*WHAT YOU HAVE TO DO*. In the records below, find the line that contains "Der Algorithmus von" and the line that contains "Auflistung Test welche". Set down exactly those lines and every line between them, and nothing more.

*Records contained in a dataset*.
____

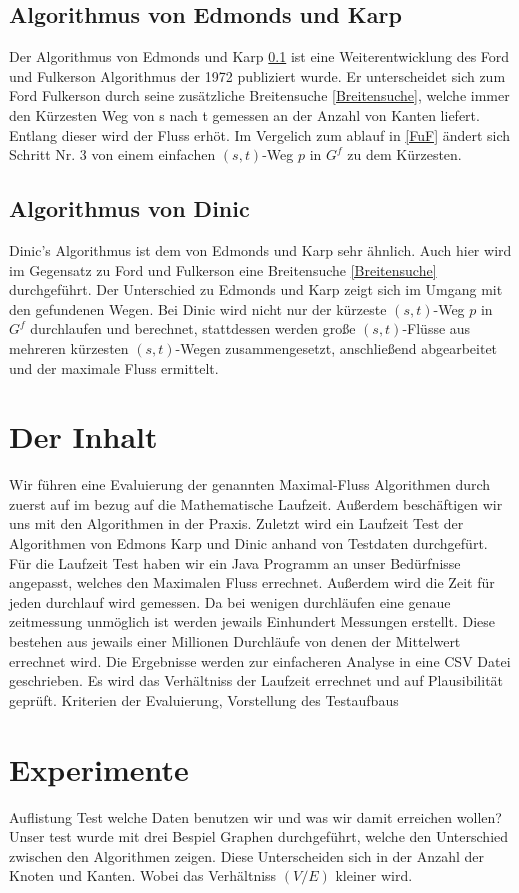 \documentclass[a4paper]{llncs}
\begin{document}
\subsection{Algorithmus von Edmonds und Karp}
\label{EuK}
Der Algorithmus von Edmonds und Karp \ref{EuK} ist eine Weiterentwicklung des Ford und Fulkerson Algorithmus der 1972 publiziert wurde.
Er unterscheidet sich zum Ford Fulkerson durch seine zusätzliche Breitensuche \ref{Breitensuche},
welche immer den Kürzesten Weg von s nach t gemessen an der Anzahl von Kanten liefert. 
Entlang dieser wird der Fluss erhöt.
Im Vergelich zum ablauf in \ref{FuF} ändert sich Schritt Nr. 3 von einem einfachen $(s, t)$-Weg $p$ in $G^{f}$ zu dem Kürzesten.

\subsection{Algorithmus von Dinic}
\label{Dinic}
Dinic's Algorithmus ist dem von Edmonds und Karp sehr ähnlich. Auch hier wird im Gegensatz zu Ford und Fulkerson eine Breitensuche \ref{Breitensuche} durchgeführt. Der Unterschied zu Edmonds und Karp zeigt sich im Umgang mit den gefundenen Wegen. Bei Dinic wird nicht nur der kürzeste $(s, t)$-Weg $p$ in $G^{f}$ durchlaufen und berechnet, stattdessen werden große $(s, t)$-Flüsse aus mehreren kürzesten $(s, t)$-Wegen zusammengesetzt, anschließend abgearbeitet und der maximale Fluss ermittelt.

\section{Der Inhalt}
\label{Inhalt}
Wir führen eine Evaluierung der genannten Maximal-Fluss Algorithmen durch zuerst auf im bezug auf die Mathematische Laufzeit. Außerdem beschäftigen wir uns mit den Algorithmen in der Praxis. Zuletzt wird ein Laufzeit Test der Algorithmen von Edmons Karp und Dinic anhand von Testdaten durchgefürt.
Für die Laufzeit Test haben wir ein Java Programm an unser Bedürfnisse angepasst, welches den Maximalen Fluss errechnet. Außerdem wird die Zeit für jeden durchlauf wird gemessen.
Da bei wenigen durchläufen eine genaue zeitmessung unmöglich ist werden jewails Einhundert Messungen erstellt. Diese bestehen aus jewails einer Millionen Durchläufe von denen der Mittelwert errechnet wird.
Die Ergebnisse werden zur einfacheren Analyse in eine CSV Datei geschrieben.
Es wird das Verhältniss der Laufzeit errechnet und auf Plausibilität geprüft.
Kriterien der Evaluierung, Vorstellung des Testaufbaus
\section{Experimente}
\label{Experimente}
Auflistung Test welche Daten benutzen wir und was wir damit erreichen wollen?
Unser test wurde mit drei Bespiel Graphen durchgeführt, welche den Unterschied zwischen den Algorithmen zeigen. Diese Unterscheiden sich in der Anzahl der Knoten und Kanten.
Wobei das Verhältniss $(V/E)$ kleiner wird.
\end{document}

____

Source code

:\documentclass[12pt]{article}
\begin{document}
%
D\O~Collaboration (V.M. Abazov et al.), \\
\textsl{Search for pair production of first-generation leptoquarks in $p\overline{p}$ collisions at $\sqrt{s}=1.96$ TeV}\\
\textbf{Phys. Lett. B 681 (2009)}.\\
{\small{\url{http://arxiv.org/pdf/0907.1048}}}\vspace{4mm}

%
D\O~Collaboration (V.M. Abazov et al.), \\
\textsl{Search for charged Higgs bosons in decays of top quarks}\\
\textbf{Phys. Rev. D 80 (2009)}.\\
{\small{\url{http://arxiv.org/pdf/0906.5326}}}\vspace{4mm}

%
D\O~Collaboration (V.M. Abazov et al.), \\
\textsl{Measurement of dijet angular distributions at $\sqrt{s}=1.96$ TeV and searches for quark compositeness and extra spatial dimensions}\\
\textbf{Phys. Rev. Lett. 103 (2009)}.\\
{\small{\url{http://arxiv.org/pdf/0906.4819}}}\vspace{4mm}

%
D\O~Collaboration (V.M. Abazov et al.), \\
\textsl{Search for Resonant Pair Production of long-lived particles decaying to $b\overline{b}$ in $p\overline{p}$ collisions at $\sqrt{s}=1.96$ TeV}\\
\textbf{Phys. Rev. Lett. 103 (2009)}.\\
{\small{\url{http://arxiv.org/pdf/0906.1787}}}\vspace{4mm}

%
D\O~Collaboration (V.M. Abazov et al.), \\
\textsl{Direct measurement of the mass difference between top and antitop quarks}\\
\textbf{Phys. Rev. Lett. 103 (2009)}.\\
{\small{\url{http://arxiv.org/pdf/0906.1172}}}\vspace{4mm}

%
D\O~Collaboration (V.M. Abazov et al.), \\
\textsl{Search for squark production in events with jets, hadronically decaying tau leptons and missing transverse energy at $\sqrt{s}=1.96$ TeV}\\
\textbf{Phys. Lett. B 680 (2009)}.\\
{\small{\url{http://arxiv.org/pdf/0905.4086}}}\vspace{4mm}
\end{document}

____

*REPLY*.
Der Algorithmus von Edmonds und Karp \ref{EuK} ist eine Weiterentwicklung des Ford und Fulkerson Algorithmus der 1972 publiziert wurde.
Er unterscheidet sich zum Ford Fulkerson durch seine zusätzliche Breitensuche \ref{Breitensuche},
welche immer den Kürzesten Weg von s nach t gemessen an der Anzahl von Kanten liefert. 
Entlang dieser wird der Fluss erhöt.
Im Vergelich zum ablauf in \ref{FuF} ändert sich Schritt Nr. 3 von einem einfachen $(s, t)$-Weg $p$ in $G^{f}$ zu dem Kürzesten.

\subsection{Algorithmus von Dinic}
\label{Dinic}
Dinic's Algorithmus ist dem von Edmonds und Karp sehr ähnlich. Auch hier wird im Gegensatz zu Ford und Fulkerson eine Breitensuche \ref{Breitensuche} durchgeführt. Der Unterschied zu Edmonds und Karp zeigt sich im Umgang mit den gefundenen Wegen. Bei Dinic wird nicht nur der kürzeste $(s, t)$-Weg $p$ in $G^{f}$ durchlaufen und berechnet, stattdessen werden große $(s, t)$-Flüsse aus mehreren kürzesten $(s, t)$-Wegen zusammengesetzt, anschließend abgearbeitet und der maximale Fluss ermittelt.

\section{Der Inhalt}
\label{Inhalt}
Wir führen eine Evaluierung der genannten Maximal-Fluss Algorithmen durch zuerst auf im bezug auf die Mathematische Laufzeit. Außerdem beschäftigen wir uns mit den Algorithmen in der Praxis. Zuletzt wird ein Laufzeit Test der Algorithmen von Edmons Karp und Dinic anhand von Testdaten durchgefürt.
Für die Laufzeit Test haben wir ein Java Programm an unser Bedürfnisse angepasst, welches den Maximalen Fluss errechnet. Außerdem wird die Zeit für jeden durchlauf wird gemessen.
Da bei wenigen durchläufen eine genaue zeitmessung unmöglich ist werden jewails Einhundert Messungen erstellt. Diese bestehen aus jewails einer Millionen Durchläufe von denen der Mittelwert errechnet wird.
Die Ergebnisse werden zur einfacheren Analyse in eine CSV Datei geschrieben.
Es wird das Verhältniss der Laufzeit errechnet und auf Plausibilität geprüft.
Kriterien der Evaluierung, Vorstellung des Testaufbaus
\section{Experimente}
\label{Experimente}
Auflistung Test welche Daten benutzen wir und was wir damit erreichen wollen?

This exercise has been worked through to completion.